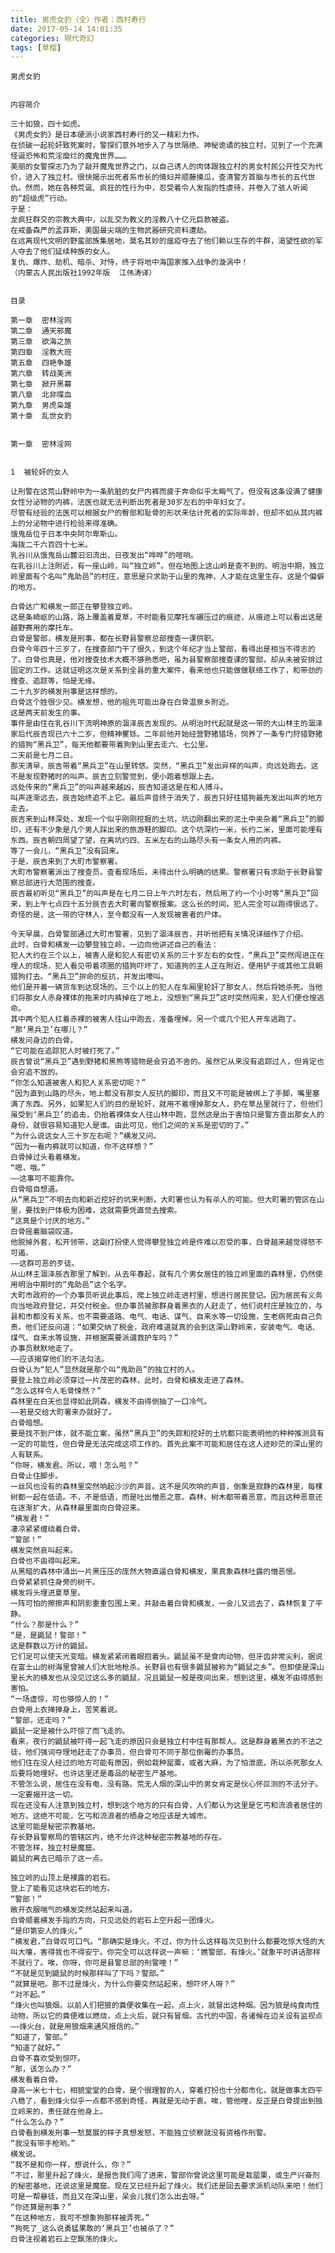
 ```yaml
---
title: 男虎女豹（全）作者：西村寿行
date: 2017-05-14 14:01:35
categories: 現代奇幻
tags: [草榴]
---
```

    男虎女豹


    内容简介

    三十如狼，四十如虎。
    《男虎女豹》是日本硬派小说家西村寿行的又一精彩力作。
    在侦破一起轮奸致死案时，警探们意外地步入了与世隔绝、神秘诡谲的独立村，见到了一个充满怪诞恐怖和荒淫糜烂的魔鬼世界……。
    美丽的女警探志乃为了敲开魔鬼世界之门，以自己诱人的肉体跟独立村的男女村民公开性交为代价，进入了独立村。很快揭示出死者系市长的情妇并顺藤摸瓜，查清警方首脑与市长的五代世仇。然而，她在各种荒诞、疯狂的性行为中，忍受着令人发指的性虐待，并卷入了骇人听闻的“超级虎”行动。
    于是：
    龙疯狂群交的宗教大典中，以乱交为教义的淫教八十亿元巨款被盗。
    在戒备森严的孟菲斯，美国最尖端的生物武器研究资料遭劫。
    在远离现代文明的野蛮部族集居地，莫名其妙的瘟疫夺去了他们赖以生存的牛群，渴望性欲的军人夺去了他们延续种族的女人。
    复仇、爆炸、劫机、暗杀、对恃，终于将地中海国家推入战争的漩涡中！
    （内蒙古人民出版社1992年版  江伟涛译）


    目录

    第一章  密林淫网
    第二章  通天邪魔
    第三章  欲海之旅
    第四章  淫教大班
    第五章  四艳争雄
    第六章  转战美洲
    第七章  掀开黑幕
    第八章  北非喋血
    第九章  男虎枭雄
    第十章  乱世女豹


    第一章  密林淫网


    1  被轮奸的女人

    让刑警在这荒山野岭中为一条肮脏的女尸内裤而疲于奔命似乎太晦气了。但没有这条设满了健康女性分泌物的内裤，法医也就无法判断出死者是30岁左右的中年妇女了。
    尽管有经验的法医可以根据女尸的臀部和耻骨的形状来估计死者的实际年龄，但却不如从其内裤上的分泌物中进行检验来得准确。
    饿鬼岳位于日本中央阿尔卑斯山。
    海拨二千六百四十七米。
    乳谷川从饿鬼岳山麓汩汩流出，日夜发出“哗哗”的喧响。
    在乳谷川上注附近，有一座山岭，叫“独立岭”。但在地图上这山岭是查不到的。明治中期，独立岭里面有个名叫“鬼助邑”的村庄，意思是只求助于山里的鬼神，人才能在这里生存。这是个偏僻的地方。

    白骨达广和横发一郎正在攀登独立岭。
    这是条崎岖的山路，路上覆盖着夏草，不时能看见摩托车碾压过的痕迹，从痕迹上可以看出这是越野赛用的摩托车。
    白骨是警部，横发是刑事，都在长野县警察总部搜查一课供职。
    白骨今年四十三岁了，在搜查部门干了很久，到这个年纪才当上警部，看得出是相当不得志的了。白骨也真是，他对搜查技术大概不够熟悉吧，虽为县警察部搜查课的警部，却从未被安排过固定的工作。这就证明这次是关系到全县的重大案件，看来他也只能做做联络工作了，和带劲的搜查、追踪等，怕是无缘。
    二十九岁的横发刑事是这样想的。
    白骨这个姓很少见。横发想，他的祖先可能出身在白骨温泉乡附近。
    这是两天前发生的事。
    事件是由住在乳谷川下流明神原的涸泽辰吉发现的。从明治时代起就是这一带的大山林主的涸泽家后代辰吉现已六十二岁，但精神矍铄。二年前他开始经营野猪猎场，饲养了一条专门狩猎野猪的猎狗“黑兵卫”，每天他都要带着狗到山里去走六、七公里。
    二天前是七月二日。
    那天清早，辰吉带着“黑兵卫”在山里转悠。突然，“黑兵卫”发出异样的叫声，向远处跑去。这不是发现野猪时的叫声。辰吉立刻警觉到，便小跑着想跟上去。
    远处传来的“黑兵卫”的叫声越来越凶，辰吉知道这是在和人搏斗。
    叫声逐渐远去，辰吉始终追不上它。最后声音终于消失了，辰吉只好往猎狗最先发出叫声的地方走去。
    辰吉来到山林深处，发现一个似乎刚刚挖掘的土坑，坑边刚翻出来的泥土中夹杂着“黑兵卫”的脚印，还有不少象是几个男人踩出来的旅游鞋的脚印。这个坑深约一米，长约二米，里面可能埋有东西。辰吉朝四周望了望，在离坑约四、五米左右的山路尽头有一条女人用的内裤。
    等了一会儿，“黑兵卫”没有回来。
    于是，辰吉来到了大町市警察署。
    大町市警察署派出了搜查员。查看现场后，未得出什么明确的结果。警察署只有求助于长野县警察总部进行大范围的搜查。
    辰吉最初听见“黑兵卫”的叫声是在七月二日上午六时左右，然后用了约一个小时等“黑兵卫”回来，到上午七点四十五分辰吉去大町署向警察报案。这么长的时间，犯人完全可以跑得很远了。
    奇怪的是，这一带的守林人，至今都没有一人发现被害者的尸体。

    今天早晨，白骨警部通过大町市警署，见到了涸泽辰吉，并听他把有关情况详细作了介绍。
    此时，白骨和横发一边攀登独立岭，一边向他讲述自己的看法：
    犯人大约在三个以上，被害人是和犯人有密切关系的三十岁左右的女性，“黑兵卫”突然闯进正在埋人的现场，犯人看见带着项圈的猎狗吓坏了，知道狗的主人正在附近，便用铲子或其他工具朝猎狗打去。“黑兵卫”拚命的反抗，并发出嚎叫。
    他们是开着一辆货车到达现场的。三个以上的犯人在车厢里轮奸了那女人，然后将她杀死。当他们将那女人赤身裸体的拖来时内裤掉在了地上，没想到“黑兵卫”这时突然闯来，犯人们便仓惶逃命。
    其中两个犯人扛着赤裸的被害人往山中跑去，准备埋掉。另一个或几个犯人开车逃跑了。
    “那‘黑兵卫’在哪儿？”
    横发问身边的白骨。
    “它可能在追踪犯人时被打死了。”
    辰吉曾说“黑兵卫”遇到野猪和黑熊等猎物是会穷追不舍的。虽然它从来没有追踪过人，但肯定也会穷追不放的。
    “你怎么知道被害人和犯人关系密切呢？”
    “因为直到山路的尽头，地上都没有那女人反抗的脚印，而且又不可能是被绑上了手脚，嘴里塞满了东西。另外，如果犯人们的目的是轮奸，就用不着埋掉那女人，扔在草丛里就行了，但他们虽受到‘黑兵卫’的追击，仍抬着裸体女人往山林中跑，显然这是出于害怕只是警方查出那女人的身份，就很容易知道犯人是谁。由此可见，他们之间的关系是密切的了。”
    “为什么说这女人三十岁左右呢？”横发又问。
    “因为一看内裤就可以知道，你不这样想？”
    白骨掉过头看着横发。
    “嗯，哦。”
    ——这事可不能靠你。
    白骨暗自想道。
    从“黑兵卫”不明去向和新近挖好的坑来判断，大町署也认为有杀人的可能。但大町署的管区在山里，要找到尸体极为困难，这就需要凭直觉去搜索。
    “这真是个讨厌的地方。”
    白骨摇着脑袋叹道。
    他脱掉外套，松开领带，这副打扮使人觉得攀登独立岭是件难以忍受的事，白骨越来越觉得怒不可遏。
    ——这群可恶的歹徒。
    从山林主涸泽辰吉那里了解到，从去年春起，就有几个男女居住的独立岭里面的森林里，仍然使用明治中期时的“鬼助邑”这个名字。
    大町市政府的一个办事员听说此事后，爬上独立岭走进村里，想进行居民登记。因为居民有义务向当地政府登记，并交付税金。但办事员被那群身着黑衣的人赶走了，他们说村庄是独立的，与县和市都没有关系，也不需要道路、电气、电话、谋气、自来水等一切设施，生老病死由自己负责。他们还反问道：“如果交纳了税金，政府难道就真的会到这深山野岭来，安装电气、电话、煤气、自来水等设施，并根据需要派谴救护车吗？”
    办事员默默地走了。
    ——应该揭穿他们的不法勾法。
    白骨认为“犯人”显然就是那个叫“鬼助邑”的独立村的人。
    要登上独立岭必须穿过一片茂密的森林，此时，白骨和横发走进了森林。
    “怎么这样令人毛骨悚然？”
    森林里在白天也显得如此阴森，横发不由得倒抽了一口冷气。   
    ——若是交给大町署来办就好了。
    白骨暗想。
    要是找不到尸体，就不能立案，虽然“黑兵卫”的失踪和挖好的土坑都只能表明他的种种推测具有一定的可能性，但白骨是无法完成这项工作的。首先此案不可能和居住在这人迹眇茫的深山里的人有联系。
    “你呀，横发君。所以，喂！怎么啦？”
    白骨止住脚步。
    一丝风也没有的森林里突然响起沙沙的声音。这不是风吹响的声音，倒象是寂静的森林里，每棵树都一起在低语。不，不是低语，而是吐出憎恶之意。森林、树木都带着恶意，而且这种恶意还在逐渐扩大，从森林最里面向白骨迎来。
    “横发君！”
    凄凉紧紧缠绕着白骨。
    “警部！”
    横发突然哀叫起来。
    白骨也不由得叫起来。
    从黑暗的森林中涌出一片黑压压的庞然大物直逼白骨和横发，果真象森林吐露的憎恶恨。
    白骨紧紧抓住身旁的树干。
    横发将头埋进夏草里。
    一阵可怕的擦擦声和阴影重重包围上来，并敲击着白骨和横发，一会儿又远去了，森林恢复了平静。
    “什么？那是什么？”
    “是，是鼯鼠！警部！”
    这是群数以万计的鼯鼠。
    它们足可以使天光变暗。横发紧紧闭着眼抱着头。鼯鼠虽不是食肉动物，但牙齿非常尖利，据说在富士山的树海里曾被人们大批地枪杀。长野县也有很多鼯鼠被称为“鼯鼠之乡”。但即使是深山里长大的横发也从没见过这么多的鼯鼠，况且鼯鼠一般是夜间出来，想到这里，横发不由得感到害怕。
    “一场虚惊，可也够惊人的！”
    白骨用上衣掸掸身上，苦笑着说。
    “警部，还走吗？”
    鼯鼠一定是被什么吓惊了而飞走的。
    看来，夜行的鼯鼠被吓得一起飞走的原因只会是独立村中住有那帮人。这是群身着黑衣的不法之徒，他们强词夺理地赶走了办事员，但白骨可不同于那位倒霉的办事员。
    他们住在没人经过的地方可能有原因，例如栽种罂粟，或者大麻，为了怕泄底，所以杀死那女人后要将她埋好。也许这里还是毒品的秘密生产基地。
    不管怎么说，居住在没有电，没有路。荒无人烟的深山中的男女肯定是伙心怀叵测的不法分子。
    一定要揭开这一切。
    现在还没有人注意到独立村，想到这个地方的只有白骨，人们都认为这里是乞丐和流浪者居住的地方。这绝不可能，乞丐和流浪者的栖身之地应该是大城市。
    这里可能是秘密宗教基地。
    存长野县警察局的管辖区内，绝不允许这种秘密宗教基地的存在。
    不管怎样，独立村是魔窟。
    鼯鼠的离去已暗示了这一点。

    独立岭的山顶上是裸露的岩石。
    登上了能看见这块岩石的地方。
    “警部！”
    敞开衣服喘气的横发突然站起来叫道。
    白骨顺着横发手指的方向，只见远处的岩石上空升起一团烽火。
    “是印第安人的烽火。”
    “横发君，”白骨叹可口气。“那确实是烽火。不过，你为什么这样每次见到什么都要吃惊大怪的大叫大嚷，害得我也不得安宁。你完全可以这样说一声嘛：‘瞧警部，有烽火。’就象平时讲话那样不就行了。唉，你呀，你可是县警总部的刑警哩！”
    “不就是见到鼯鼠的时候那样叫了下吗？警部。”
    “就算是吧。那不过是烽火，为什么你要突然站起来，想吓坏人呀？”
    “对不起。”
    “烽火也叫狼烟。以前人们把狼的粪便收集在一起，点上火，就冒出这种烟。因为狼是纯食肉性动物，所以它的粪便难以燃烧，点上火后，就只有冒烟。古代的中国，各诸候在边关设有监视点——烽火台，就是用狼烟来通风报信的。”
    “知道了，警部。”
    “知道了就好。”
    白骨不喜欢受到惊吓。
    “那，该怎么办？”
    横发看着白骨。
    身高一米七十七，相貌堂堂的白骨，是个很理智的人，穿着打扮也十分都市化，就是做事太四平八稳了，看到烽火似乎一点都不感到奇怪，再就是无动于衷。唉，管他哩，反正是白骨提出到独立岭来的，责任就在他身上。
    “什么怎么办？”
    白骨看到横发刑事一愁莫展的样子真想发怒，不能独立侦察就没有资格作刑警。
    “我没有带手枪哟。”
    横发说。
    “我不是和你一样，想说什么，你？”
    “不过，那里升起了烽火，是报告我们闯了进来，警部你曾说这里可能是栽罂栗，或生产兴奋剂的秘密基地，还说这里是魔窟。现在又已经升起了烽火。我们还是回去要求派机动队来吧！他们可是一帮暴徒，而且又在深山里，呆会儿我们怎么出去呀。”
    “你还算是刑事？”
    “在这种地方，我可不想象狗那样被弄死。”
    “狗死了_这么说勇猛果敢的‘黑兵卫’也被杀了？”
    白骨注视着岩石上空飘荡的烽火。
—————
Problem details
Leave out the pictures. Return exactly the lines from the first line of the records to the line bearing "在戒备森严的孟菲斯，美国最尖端的生物武器研究资料遭劫。", inclusive.

Answer below
 ```yaml
---
title: 男虎女豹（全）作者：西村寿行
date: 2017-05-14 14:01:35
categories: 現代奇幻
tags: [草榴]
---
```

    男虎女豹


    内容简介

    三十如狼，四十如虎。
    《男虎女豹》是日本硬派小说家西村寿行的又一精彩力作。
    在侦破一起轮奸致死案时，警探们意外地步入了与世隔绝、神秘诡谲的独立村，见到了一个充满怪诞恐怖和荒淫糜烂的魔鬼世界……。
    美丽的女警探志乃为了敲开魔鬼世界之门，以自己诱人的肉体跟独立村的男女村民公开性交为代价，进入了独立村。很快揭示出死者系市长的情妇并顺藤摸瓜，查清警方首脑与市长的五代世仇。然而，她在各种荒诞、疯狂的性行为中，忍受着令人发指的性虐待，并卷入了骇人听闻的“超级虎”行动。
    于是：
    龙疯狂群交的宗教大典中，以乱交为教义的淫教八十亿元巨款被盗。
    在戒备森严的孟菲斯，美国最尖端的生物武器研究资料遭劫。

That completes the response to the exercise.